**** Data listing ****

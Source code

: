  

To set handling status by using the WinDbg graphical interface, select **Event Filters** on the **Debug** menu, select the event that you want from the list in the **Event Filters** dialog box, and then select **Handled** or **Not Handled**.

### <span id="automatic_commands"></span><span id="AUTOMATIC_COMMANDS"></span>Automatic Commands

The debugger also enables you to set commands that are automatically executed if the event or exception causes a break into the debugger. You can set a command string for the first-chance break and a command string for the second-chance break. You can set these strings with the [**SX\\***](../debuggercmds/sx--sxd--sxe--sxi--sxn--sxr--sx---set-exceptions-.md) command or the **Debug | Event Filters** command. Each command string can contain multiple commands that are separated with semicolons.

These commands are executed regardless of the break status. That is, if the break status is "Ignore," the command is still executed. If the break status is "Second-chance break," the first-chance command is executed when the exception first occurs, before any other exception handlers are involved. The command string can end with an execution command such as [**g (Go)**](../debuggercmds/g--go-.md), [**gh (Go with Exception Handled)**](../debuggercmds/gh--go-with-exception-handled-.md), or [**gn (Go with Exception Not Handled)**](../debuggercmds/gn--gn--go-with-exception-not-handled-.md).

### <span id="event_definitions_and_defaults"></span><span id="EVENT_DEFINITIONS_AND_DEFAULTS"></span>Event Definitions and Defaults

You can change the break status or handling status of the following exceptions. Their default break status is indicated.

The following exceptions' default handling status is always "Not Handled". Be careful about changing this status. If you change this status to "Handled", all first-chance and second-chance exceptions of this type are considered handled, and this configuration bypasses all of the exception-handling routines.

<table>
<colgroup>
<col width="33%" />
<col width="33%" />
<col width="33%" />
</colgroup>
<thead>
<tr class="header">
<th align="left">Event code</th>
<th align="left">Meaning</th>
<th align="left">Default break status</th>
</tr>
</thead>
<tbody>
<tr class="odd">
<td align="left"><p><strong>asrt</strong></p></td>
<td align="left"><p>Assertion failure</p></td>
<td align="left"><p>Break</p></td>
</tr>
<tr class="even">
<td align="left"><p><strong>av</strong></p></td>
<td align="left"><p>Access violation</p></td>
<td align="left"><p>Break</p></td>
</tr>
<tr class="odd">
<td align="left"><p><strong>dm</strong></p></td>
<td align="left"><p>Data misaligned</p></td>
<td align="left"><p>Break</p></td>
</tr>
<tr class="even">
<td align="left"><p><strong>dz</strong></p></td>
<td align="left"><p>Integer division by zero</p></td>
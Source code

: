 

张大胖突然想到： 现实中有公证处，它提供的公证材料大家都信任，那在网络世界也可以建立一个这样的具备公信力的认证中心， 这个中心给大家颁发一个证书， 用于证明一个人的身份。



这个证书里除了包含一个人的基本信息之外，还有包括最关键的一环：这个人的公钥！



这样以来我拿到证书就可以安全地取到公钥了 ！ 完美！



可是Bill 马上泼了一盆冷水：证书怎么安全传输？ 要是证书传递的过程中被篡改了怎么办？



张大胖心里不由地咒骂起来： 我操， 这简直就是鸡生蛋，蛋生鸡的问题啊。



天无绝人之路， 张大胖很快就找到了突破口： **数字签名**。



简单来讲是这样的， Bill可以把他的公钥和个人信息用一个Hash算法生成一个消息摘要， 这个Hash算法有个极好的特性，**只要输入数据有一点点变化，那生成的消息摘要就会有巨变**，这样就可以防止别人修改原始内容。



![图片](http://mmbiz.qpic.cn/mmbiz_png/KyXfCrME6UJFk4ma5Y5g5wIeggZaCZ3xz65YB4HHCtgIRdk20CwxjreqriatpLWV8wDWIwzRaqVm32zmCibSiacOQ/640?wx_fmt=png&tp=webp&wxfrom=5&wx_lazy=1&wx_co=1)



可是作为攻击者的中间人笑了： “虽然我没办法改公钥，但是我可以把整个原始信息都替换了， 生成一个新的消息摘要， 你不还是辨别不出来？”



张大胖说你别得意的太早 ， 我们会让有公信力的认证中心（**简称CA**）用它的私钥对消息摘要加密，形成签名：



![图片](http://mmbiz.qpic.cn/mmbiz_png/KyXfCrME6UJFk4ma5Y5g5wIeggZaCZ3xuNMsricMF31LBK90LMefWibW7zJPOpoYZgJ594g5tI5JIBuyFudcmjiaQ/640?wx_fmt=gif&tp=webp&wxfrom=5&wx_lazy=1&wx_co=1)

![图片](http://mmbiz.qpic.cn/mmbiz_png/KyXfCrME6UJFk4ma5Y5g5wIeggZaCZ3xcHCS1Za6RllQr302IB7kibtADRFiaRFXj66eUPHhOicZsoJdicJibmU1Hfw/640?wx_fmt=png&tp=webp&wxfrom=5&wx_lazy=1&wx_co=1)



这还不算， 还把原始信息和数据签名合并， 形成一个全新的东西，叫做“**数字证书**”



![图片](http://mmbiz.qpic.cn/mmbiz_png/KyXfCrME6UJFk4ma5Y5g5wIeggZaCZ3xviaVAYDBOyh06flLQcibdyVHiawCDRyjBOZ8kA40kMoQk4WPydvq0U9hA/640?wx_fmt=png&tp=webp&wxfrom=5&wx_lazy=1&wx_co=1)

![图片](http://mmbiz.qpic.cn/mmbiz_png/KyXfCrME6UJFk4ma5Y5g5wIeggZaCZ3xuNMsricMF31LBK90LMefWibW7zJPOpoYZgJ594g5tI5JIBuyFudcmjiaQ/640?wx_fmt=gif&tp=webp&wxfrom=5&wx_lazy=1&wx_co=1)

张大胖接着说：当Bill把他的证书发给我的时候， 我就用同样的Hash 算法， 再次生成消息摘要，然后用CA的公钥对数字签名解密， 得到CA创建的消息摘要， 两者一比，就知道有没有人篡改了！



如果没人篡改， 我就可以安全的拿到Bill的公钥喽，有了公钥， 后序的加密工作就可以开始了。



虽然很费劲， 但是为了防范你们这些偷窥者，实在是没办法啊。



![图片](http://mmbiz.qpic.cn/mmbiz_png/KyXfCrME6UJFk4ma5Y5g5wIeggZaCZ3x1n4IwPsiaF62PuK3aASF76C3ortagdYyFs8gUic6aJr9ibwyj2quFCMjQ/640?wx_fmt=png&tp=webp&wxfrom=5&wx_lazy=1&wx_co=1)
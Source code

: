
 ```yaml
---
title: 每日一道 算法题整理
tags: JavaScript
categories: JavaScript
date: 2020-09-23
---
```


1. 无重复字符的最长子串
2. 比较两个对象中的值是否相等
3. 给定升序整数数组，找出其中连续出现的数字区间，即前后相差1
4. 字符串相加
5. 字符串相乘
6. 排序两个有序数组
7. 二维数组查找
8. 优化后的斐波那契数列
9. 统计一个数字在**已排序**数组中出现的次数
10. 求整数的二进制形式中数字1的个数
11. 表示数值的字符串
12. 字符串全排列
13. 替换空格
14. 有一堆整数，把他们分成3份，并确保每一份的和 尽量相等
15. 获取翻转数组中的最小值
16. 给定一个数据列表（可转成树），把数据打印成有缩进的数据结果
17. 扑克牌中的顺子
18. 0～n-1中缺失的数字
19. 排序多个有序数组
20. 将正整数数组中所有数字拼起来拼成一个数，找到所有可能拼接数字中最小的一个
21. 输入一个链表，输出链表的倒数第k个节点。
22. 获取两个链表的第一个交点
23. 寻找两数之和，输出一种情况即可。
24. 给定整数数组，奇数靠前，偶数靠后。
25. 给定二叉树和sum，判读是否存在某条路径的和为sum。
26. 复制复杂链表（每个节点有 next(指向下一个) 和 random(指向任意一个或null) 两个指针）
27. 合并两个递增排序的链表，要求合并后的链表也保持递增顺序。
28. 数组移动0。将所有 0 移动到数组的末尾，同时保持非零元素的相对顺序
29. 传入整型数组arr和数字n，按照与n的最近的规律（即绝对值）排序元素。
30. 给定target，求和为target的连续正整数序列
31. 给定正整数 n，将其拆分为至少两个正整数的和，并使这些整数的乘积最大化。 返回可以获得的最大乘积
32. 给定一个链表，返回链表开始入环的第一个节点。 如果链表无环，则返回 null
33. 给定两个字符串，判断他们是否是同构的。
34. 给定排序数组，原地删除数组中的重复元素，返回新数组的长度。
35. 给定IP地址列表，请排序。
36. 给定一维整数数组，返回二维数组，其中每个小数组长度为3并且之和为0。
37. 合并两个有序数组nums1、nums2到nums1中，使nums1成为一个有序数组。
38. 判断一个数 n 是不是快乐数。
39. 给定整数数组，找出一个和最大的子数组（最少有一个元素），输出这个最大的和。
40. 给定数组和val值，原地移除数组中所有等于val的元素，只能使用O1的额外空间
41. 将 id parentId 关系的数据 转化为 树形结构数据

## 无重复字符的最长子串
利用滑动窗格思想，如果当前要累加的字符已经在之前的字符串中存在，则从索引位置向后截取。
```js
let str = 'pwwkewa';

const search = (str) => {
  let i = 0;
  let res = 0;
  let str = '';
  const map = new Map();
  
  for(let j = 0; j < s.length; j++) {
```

****

> **Directions**: Only the lines from the one containing "22. 获取两个链表的第一个交点" through the final line of the data belong in the answer, repeated exactly.

> **Response for this exercise**:
22. 获取两个链表的第一个交点
23. 寻找两数之和，输出一种情况即可。
24. 给定整数数组，奇数靠前，偶数靠后。
25. 给定二叉树和sum，判读是否存在某条路径的和为sum。
26. 复制复杂链表（每个节点有 next(指向下一个) 和 random(指向任意一个或null) 两个指针）
27. 合并两个递增排序的链表，要求合并后的链表也保持递增顺序。
28. 数组移动0。将所有 0 移动到数组的末尾，同时保持非零元素的相对顺序
29. 传入整型数组arr和数字n，按照与n的最近的规律（即绝对值）排序元素。
30. 给定target，求和为target的连续正整数序列
31. 给定正整数 n，将其拆分为至少两个正整数的和，并使这些整数的乘积最大化。 返回可以获得的最大乘积
32. 给定一个链表，返回链表开始入环的第一个节点。 如果链表无环，则返回 null
33. 给定两个字符串，判断他们是否是同构的。
34. 给定排序数组，原地删除数组中的重复元素，返回新数组的长度。
35. 给定IP地址列表，请排序。
36. 给定一维整数数组，返回二维数组，其中每个小数组长度为3并且之和为0。
37. 合并两个有序数组nums1、nums2到nums1中，使nums1成为一个有序数组。
38. 判断一个数 n 是不是快乐数。
39. 给定整数数组，找出一个和最大的子数组（最少有一个元素），输出这个最大的和。
40. 给定数组和val值，原地移除数组中所有等于val的元素，只能使用O1的额外空间
41. 将 id parentId 关系的数据 转化为 树形结构数据

## 无重复字符的最长子串
利用滑动窗格思想，如果当前要累加的字符已经在之前的字符串中存在，则从索引位置向后截取。
```js
let str = 'pwwkewa';

const search = (str) => {
  let i = 0;
  let res = 0;
  let str = '';
  const map = new Map();
  
  for(let j = 0; j < s.length; j++) {
```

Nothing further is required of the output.